►

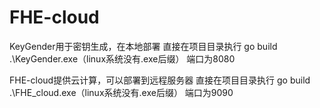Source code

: # FHE-cloud
KeyGender用于密钥生成，在本地部署
直接在项目目录执行
go build
.\KeyGender.exe（linux系统没有.exe后缀）
端口为8080

FHE-cloud提供云计算，可以部署到远程服务器
直接在项目目录执行
go build
.\FHE_cloud.exe（linux系统没有.exe后缀）
端口为9090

◄

Within the records, in how many lines does the string "exe后缀" occur? Give the number and no other text.

* Result of the task
2